One neuron changes everything: the 63 vs 64 puzzle

I was trying to figure out the smallest network that can learn multiplication. Not matrix multiplication, not anything fancy - just F = m * a. Two numbers in, one number out. The simplest nonlinear function I could think of.

I set up a [2, 64, 64, 1] MLP with LeakyReLU and it worked. Cost dropped, the network learned the product. Good. Then I wanted to know how small the first layer could be while still learning, so I tried [2, 63, 64, 1]. One fewer neuron in the first hidden layer.

It didn't work. Cost plateaued around 137 and refused to drop further.

I went back to 64. It worked again. Same seed, same learning rate, same everything. The only difference was one neuron in the first layer. And the training stories weren't even close - the 64-neuron version initially looked worse, sitting at cost 1,430 for seventy epochs while the 63-neuron version had already settled. Then around epoch 80, the 64-neuron network did something sharp. Cost crashed from 1,252 to 151 in twenty epochs. A phase transition.

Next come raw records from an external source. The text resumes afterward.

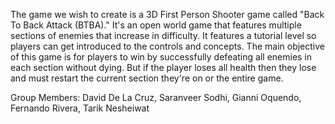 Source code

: The game we wish to create is a 3D First Person Shooter game called "Back To Back Attack (BTBA)." It's an open world game that features multiple sections of enemies that increase in difficulty. It features a tutorial level so players can get introduced to the controls and concepts. The main objective of this game is for players to win by successfully defeating all enemies in each section without dying. But if the player loses all health then they lose and must restart the current section they're on or the entire game.

Group Members: David De La Cruz, Saranveer Sodhi, Gianni Oquendo, Fernando Rivera, Tarik Nesheiwat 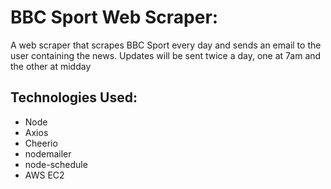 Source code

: # BBC Sport Web Scraper:

A web scraper that scrapes BBC Sport every day and sends an email to the user containing the news. Updates will be sent twice a day, one at 7am and the other at midday

## Technologies Used:

- Node
- Axios
- Cheerio
- nodemailer
- node-schedule
- AWS EC2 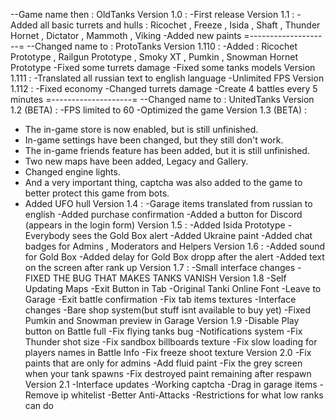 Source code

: --Game name then : OldTanks
Version 1.0 : 
-First release
Version 1.1 :
-Added all basic turrets and hulls : 
Ricochet , Freeze , Isida , Shaft , Thunder
Hornet , Dictator , Mammoth , Viking
-Added new paints
=--------------------=
--Changed name to : ProtoTanks
Version 1.110 :
-Added :
Ricochet Prototype , Railgun Prototype , Smoky XT , Pumkin , Snowman
Hornet Prototype
-Fixed some turrets damage
-Fixed some tanks models
Version 1.111 :
-Translated all russian text to english language
-Unlimited FPS
Version 1.112 :
-Fixed economy
-Changed turrets damage
-Create 4 battles every 5 minutes
=--------------------=
--Changed name to : UnitedTanks
Version 1.2 (BETA) :
-FPS limited to 60
-Optimized the game
Version 1.3 (BETA) :
- The in-game store is now enabled, but is still unfinished.
- In-game settings have been changed, but they still don't work.
- The in-game friends feature has been added, but it is still unfinished.
- Two new maps have been added, Legacy and Gallery.
- Changed engine lights.
- And a very important thing, captcha was also added to the game to better protect this game from bots.
- Added UFO hull
Version 1.4 :
-Garage items translated from russian to english
-Added purchase confirmation
-Added a button for Discord (appears in the login form)
Version 1.5 :
-Added Isida Prototype
-Everybody sees the Gold Box alert
-Added Ukraine paint
-Added chat badges for Admins , Moderators and Helpers
Version 1.6 :
-Added sound for Gold Box
-Added delay for Gold Box dropp after the alert
-Added text on the screen after rank up
Version 1.7 :
-Small interface changes
-FIXED THE BUG THAT MAKES TANKS VANISH
Version 1.8
-Self Updating Maps
-Exit Button in Tab
-Original Tanki Online Font
-Leave to Garage
-Exit battle confirmation
-Fix tab items textures
-Interface changes
-Bare shop system(but stuff isnt available to buy yet)
-Fixed Pumkin and Snowman preview in Garage
Version 1.9
-Disable Play button on Battle full
-Fix flying tanks bug
-Notifications system
-Fix Thunder shot size
-Fix sandbox billboards texture
-Fix slow loading for players names in Battle Info
-Fix freeze shoot texture
Version 2.0
-Fix paints that are only for admins
-Add fluid paint
-Fix the grey screen when your tank spawns
-Fix destroyed paint remaining after respawn
Version 2.1
-Interface updates
-Working captcha
-Drag in garage items
-Remove ip whitelist
-Better Anti-Attacks
-Restrictions for what low ranks can do 

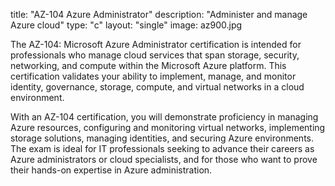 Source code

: title: "AZ-104 Azure Administrator"
description: "Administer and manage Azure cloud"
type: "c"
layout: "single"
image: az900.jpg

The AZ-104: Microsoft Azure Administrator certification is intended for professionals who manage cloud services that span storage, security, networking, and compute within the Microsoft Azure platform. This certification validates your ability to implement, manage, and monitor identity, governance, storage, compute, and virtual networks in a cloud environment.

With an AZ-104 certification, you will demonstrate proficiency in managing Azure resources, configuring and monitoring virtual networks, implementing storage solutions, managing identities, and securing Azure environments. The exam is ideal for IT professionals seeking to advance their careers as Azure administrators or cloud specialists, and for those who want to prove their hands-on expertise in Azure administration.

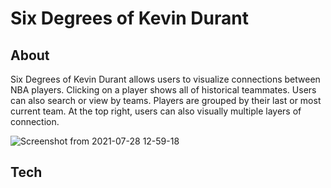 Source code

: # Six Degrees of Kevin Durant

## About 
Six Degrees of Kevin Durant allows users to visualize connections between NBA players. Clicking on a player shows all of historical teammates. Users can also search or view by teams. Players are grouped by their last or most current team. At the top right, users can also visually multiple layers of connection.

![Screenshot from 2021-07-28 12-59-18](https://user-images.githubusercontent.com/7725659/127364974-d4f053ed-159d-4998-bcad-f3908e1a5312.png)



## Tech



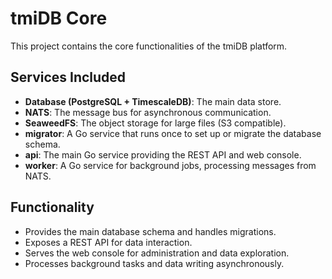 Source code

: # tmiDB Core

This project contains the core functionalities of the tmiDB platform.

## Services Included

- **Database (PostgreSQL + TimescaleDB)**: The main data store.
- **NATS**: The message bus for asynchronous communication.
- **SeaweedFS**: The object storage for large files (S3 compatible).
- **migrator**: A Go service that runs once to set up or migrate the database schema.
- **api**: The main Go service providing the REST API and web console.
- **worker**: A Go service for background jobs, processing messages from NATS.

## Functionality

- Provides the main database schema and handles migrations.
- Exposes a REST API for data interaction.
- Serves the web console for administration and data exploration.
- Processes background tasks and data writing asynchronously.
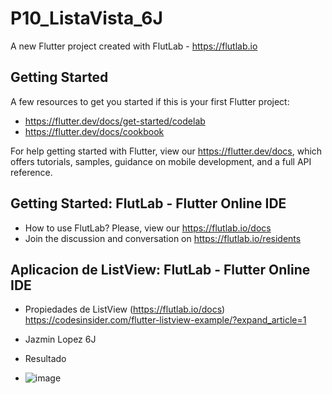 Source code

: # P10_ListaVista_6J

A new Flutter project created with FlutLab - https://flutlab.io

## Getting Started

A few resources to get you started if this is your first Flutter project:

- https://flutter.dev/docs/get-started/codelab
- https://flutter.dev/docs/cookbook

For help getting started with Flutter, view our
https://flutter.dev/docs, which offers tutorials,
samples, guidance on mobile development, and a full API reference.

## Getting Started: FlutLab - Flutter Online IDE

- How to use FlutLab? Please, view our https://flutlab.io/docs
- Join the discussion and conversation on https://flutlab.io/residents

## Aplicacion de ListView: FlutLab - Flutter Online IDE

- Propiedades de ListView (https://flutlab.io/docs) https://codesinsider.com/flutter-listview-example/?expand_article=1
- Jazmin Lopez 6J

- Resultado
- ![image](https://github.com/JazLopezMartinez/P10_ListaCard_6J/assets/143547919/9bac91f8-6495-4513-b3ea-bb9ca2ee5e55)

One neuron. Same seed, same learning rate, same data. The 63-neuron network plateaus politely. The 64-neuron network looks dead for 70 epochs, then suddenly collapses to a better solution.

That didn't make sense to me. So I started pulling the thread.

The setup

The task is deliberately trivial. Generate 1,000 random (m, a) pairs where m and a are uniform in [1, 10]. Target is F = m * a. Split 70/30 into train and validation. Train a fully-connected network with He initialization, LeakyReLU (alpha=0.01), and vanilla gradient descent at learning rate 1e-5 for 150 epochs.

The architecture is [2, N, 64, 1] - two inputs, a variable-width first hidden layer, a fixed 64-wide second hidden layer, one linear output. Once I saw the 63-vs-64 discrepancy, I swept the first layer width across eight values to see if the pattern was wider: 63, 64, 65, 80, 96, 105, 110, 128.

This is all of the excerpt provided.